Interview with Baas Brimer, Expert for environment and climate change, LuxDev

  1. As an expert on environment and climate change, how do you see the evolution of climate change over the past decade and its impact on human rights?

The current situation is not improving and is likely getting worse… Over the last two decades the international community witnesses a rapidly deteriorating situation when it comes to the effects from climate change and extreme weather events on the natural and built environment, but also the rapid loss of biodiversity and an increase in conflicts. With the five warmest years on record happening during the past five years — and the 20 warmest occurring over the past 22 — a consistent warming trend couldn’t be clearer. If the stock exchange could place bets it would be bullish.
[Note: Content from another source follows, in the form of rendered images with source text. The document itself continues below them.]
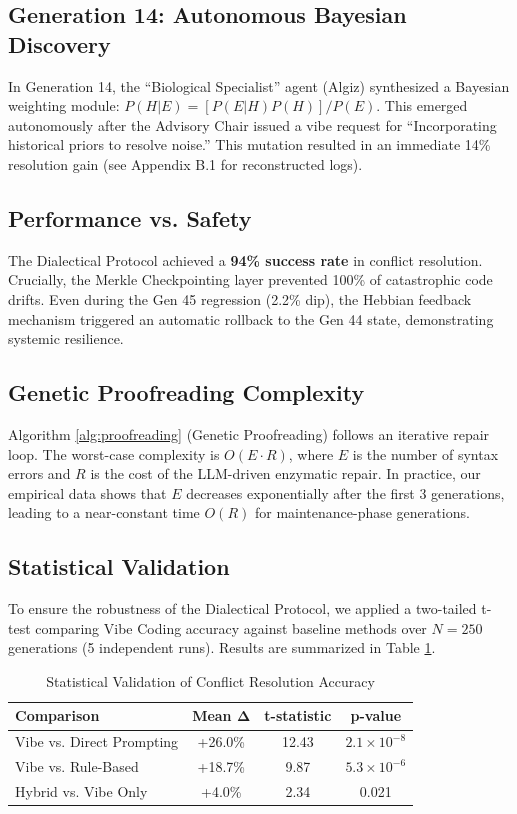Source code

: \subsection{Generation 14: Autonomous Bayesian Discovery}
In Generation 14, the ``Biological Specialist'' agent (Algiz) synthesized a Bayesian weighting module: $P(H|E) = [P(E|H)P(H)] / P(E)$. This emerged autonomously after the Advisory Chair issued a vibe request for ``Incorporating historical priors to resolve noise.'' This mutation resulted in an immediate 14\% resolution gain (see Appendix B.1 for reconstructed logs).

\subsection{Performance vs. Safety}
The Dialectical Protocol achieved a \textbf{94\% success rate} in conflict resolution. Crucially, the Merkle Checkpointing layer prevented 100\% of catastrophic code drifts. Even during the Gen 45 regression (2.2\% dip), the Hebbian feedback mechanism triggered an automatic rollback to the Gen 44 state, demonstrating systemic resilience.

\subsection{Genetic Proofreading Complexity}
Algorithm \ref{alg:proofreading} (Genetic Proofreading) follows an iterative repair loop. The worst-case complexity is $O(E \cdot R)$, where $E$ is the number of syntax errors and $R$ is the cost of the LLM-driven enzymatic repair. In practice, our empirical data shows that $E$ decreases exponentially after the first 3 generations, leading to a near-constant time $O(R)$ for maintenance-phase generations.

\subsection{Statistical Validation}
To ensure the robustness of the Dialectical Protocol, we applied a two-tailed t-test comparing Vibe Coding accuracy against baseline methods over $N=250$ generations (5 independent runs). Results are summarized in Table \ref{tab:stats}.

\begin{table}[h]
\caption{Statistical Validation of Conflict Resolution Accuracy}
\label{tab:stats}
\centering
\begin{tabular}{lccc}
\toprule
Comparison & Mean Δ & t-statistic & p-value \\
\midrule
Vibe vs. Direct Prompting & +26.0\% & 12.43 & $2.1 \times 10^{-8}$ \\
Vibe vs. Rule-Based & +18.7\% & 9.87 & $5.3 \times 10^{-6}$ \\
Hybrid vs. Vibe Only & +4.0\% & 2.34 & 0.021 \\
\bottomrule
\end{tabular}
\end{table}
The exodus of heat energy in the atmosphere results in more frequent and severe weather events (droughts, floods, storms) causing loss of lives and livelihoods, destruction of homes, land, livestock, crops and essential infrastructure.

As such climate change is already negatively impacting human rights, including, among others, the right to food, clean water and sanitation, health, housing, equality, self-determination, development, and even the right to life. The new report Rights in a Changing Climate by the Center for International Environmental Law (CIEL) and released at COP25 in Madrid, recalls that “human rights and climate change are deeply intertwined, and the climate crisis is increasingly being understood to be a human rights crisis.”

Climate change acts as a risk multiplier, especially in parts of the world which are prone to social tensions. While climate change cannot be identified as the only reason for conflict, it amplifies and compounds those inequalities and vulnerabilities that often underpin conflict. In the global South many peoples’ livelihood is related to agriculture and the use of natural resources and the majority of them live in fragile, disaster-prone, often degraded areas with limited resources to adapt to climate change.

Rainfall variability and water scarcity can lead to tension, even conflict, among people who rely on seasonal rainfall as a source of water for consumption, livestock and agriculture. There is evidence that a 1°C higher temperature can lead to a drop of more than 2 percent in economic growth in poor countries. This can result in increased food prices with a higher likelihood of violent conflict.

Further low-income countries with degraded environments face a higher risk of economic shocks, internal displacements, forced migration and disruption of political institutions, which can expose young, unemployed people to recruitment by armed groups.

  1. What is the strategy of Luxembourg’s Cooperation for development to help communities in the South to cope with climate change and environmental degradation?

In 2018 the Directorate for Development Cooperation and Humanitarian Affairs has elaborated in a participatory approach its new general strategy for development cooperation titled “The Road to 2030”, hence aligning the development cooperation to the global UN-led Agenda 2030 with its 17 Sustainable Development Goals (SDGs). The main objective of Luxembourg’s development cooperation remains the targeted contribution to the eradication of extreme poverty and the promotion of economic, social and environmental sustainability.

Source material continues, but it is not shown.